◆ **YOUR GOAL**: Take the records below from their first line to the line with "for embedded projects", and restate those lines word for word.

*** AVAILABLE DATA ***

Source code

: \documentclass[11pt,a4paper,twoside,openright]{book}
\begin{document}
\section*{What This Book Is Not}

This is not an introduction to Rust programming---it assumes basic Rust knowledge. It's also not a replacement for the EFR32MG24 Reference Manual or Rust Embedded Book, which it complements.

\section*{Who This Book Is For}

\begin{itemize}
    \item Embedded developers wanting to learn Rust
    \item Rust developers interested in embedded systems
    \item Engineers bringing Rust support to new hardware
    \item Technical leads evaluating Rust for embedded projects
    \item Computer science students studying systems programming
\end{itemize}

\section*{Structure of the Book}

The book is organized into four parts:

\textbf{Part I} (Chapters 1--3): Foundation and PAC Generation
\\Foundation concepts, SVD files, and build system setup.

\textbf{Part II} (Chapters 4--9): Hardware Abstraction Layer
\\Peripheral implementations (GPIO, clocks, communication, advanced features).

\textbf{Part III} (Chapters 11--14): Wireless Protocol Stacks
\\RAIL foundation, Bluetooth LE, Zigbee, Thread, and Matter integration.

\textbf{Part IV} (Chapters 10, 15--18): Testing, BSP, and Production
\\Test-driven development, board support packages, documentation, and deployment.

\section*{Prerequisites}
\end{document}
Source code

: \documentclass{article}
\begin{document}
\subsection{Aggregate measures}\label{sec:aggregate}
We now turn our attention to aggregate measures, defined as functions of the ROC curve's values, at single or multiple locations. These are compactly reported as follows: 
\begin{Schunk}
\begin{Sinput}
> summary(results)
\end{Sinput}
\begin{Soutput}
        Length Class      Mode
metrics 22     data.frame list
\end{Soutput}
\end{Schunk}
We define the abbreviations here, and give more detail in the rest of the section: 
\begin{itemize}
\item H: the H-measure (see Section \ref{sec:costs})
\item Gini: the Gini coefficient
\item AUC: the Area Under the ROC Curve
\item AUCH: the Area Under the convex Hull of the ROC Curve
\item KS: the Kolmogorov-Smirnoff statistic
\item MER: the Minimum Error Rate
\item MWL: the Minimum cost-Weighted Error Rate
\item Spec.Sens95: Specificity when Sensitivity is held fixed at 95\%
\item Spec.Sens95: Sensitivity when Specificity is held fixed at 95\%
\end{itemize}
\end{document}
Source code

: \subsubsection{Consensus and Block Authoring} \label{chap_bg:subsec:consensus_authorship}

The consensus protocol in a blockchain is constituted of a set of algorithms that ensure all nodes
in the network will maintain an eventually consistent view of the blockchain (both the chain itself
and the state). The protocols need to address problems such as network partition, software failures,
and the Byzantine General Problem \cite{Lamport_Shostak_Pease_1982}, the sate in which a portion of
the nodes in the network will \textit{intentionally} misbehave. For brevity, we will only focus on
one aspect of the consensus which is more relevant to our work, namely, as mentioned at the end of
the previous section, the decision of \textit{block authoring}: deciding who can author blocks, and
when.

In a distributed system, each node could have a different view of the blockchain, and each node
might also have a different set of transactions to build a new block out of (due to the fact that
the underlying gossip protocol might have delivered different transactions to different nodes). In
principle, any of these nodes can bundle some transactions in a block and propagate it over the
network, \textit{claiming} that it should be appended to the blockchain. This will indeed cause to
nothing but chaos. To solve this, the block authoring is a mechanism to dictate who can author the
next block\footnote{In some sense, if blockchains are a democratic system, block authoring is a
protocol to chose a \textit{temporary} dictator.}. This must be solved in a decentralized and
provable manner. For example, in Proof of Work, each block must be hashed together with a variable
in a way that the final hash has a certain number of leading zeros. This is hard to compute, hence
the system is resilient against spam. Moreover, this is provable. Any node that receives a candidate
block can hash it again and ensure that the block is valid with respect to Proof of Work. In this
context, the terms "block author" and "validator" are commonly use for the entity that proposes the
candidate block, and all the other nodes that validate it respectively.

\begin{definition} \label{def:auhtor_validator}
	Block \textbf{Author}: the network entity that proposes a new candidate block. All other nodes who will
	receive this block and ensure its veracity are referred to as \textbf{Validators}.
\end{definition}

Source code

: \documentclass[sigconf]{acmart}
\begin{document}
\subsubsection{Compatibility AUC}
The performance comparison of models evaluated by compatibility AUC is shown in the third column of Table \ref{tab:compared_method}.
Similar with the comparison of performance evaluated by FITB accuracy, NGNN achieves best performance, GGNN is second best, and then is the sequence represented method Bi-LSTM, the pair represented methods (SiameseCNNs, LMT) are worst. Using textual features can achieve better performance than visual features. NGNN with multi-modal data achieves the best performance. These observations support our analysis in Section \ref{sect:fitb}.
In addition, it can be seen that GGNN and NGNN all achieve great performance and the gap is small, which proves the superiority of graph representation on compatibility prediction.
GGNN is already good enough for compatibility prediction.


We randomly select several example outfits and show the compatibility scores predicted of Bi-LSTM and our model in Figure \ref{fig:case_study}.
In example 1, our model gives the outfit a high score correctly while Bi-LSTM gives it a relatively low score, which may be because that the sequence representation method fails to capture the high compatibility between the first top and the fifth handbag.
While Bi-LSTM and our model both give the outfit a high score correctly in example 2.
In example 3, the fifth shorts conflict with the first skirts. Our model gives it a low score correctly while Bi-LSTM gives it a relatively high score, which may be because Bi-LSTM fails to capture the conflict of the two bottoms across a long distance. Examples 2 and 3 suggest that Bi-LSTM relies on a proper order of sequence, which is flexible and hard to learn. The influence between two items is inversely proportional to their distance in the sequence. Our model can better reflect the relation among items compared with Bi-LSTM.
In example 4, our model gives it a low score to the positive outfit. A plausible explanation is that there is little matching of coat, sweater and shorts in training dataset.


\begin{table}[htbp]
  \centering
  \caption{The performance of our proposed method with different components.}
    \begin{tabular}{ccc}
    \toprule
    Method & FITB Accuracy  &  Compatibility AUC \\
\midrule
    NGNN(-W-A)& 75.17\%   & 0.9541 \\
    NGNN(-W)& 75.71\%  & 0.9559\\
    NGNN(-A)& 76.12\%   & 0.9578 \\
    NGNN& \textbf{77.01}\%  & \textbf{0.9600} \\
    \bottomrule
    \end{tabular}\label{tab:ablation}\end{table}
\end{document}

*** End of AVAILABLE DATA ***

◆ **ANSWER AREA**:
Source code

: \documentclass[11pt,a4paper,twoside,openright]{book}
\begin{document}
\section*{What This Book Is Not}

This is not an introduction to Rust programming---it assumes basic Rust knowledge. It's also not a replacement for the EFR32MG24 Reference Manual or Rust Embedded Book, which it complements.

\section*{Who This Book Is For}

\begin{itemize}
    \item Embedded developers wanting to learn Rust
    \item Rust developers interested in embedded systems
    \item Engineers bringing Rust support to new hardware
    \item Technical leads evaluating Rust for embedded projects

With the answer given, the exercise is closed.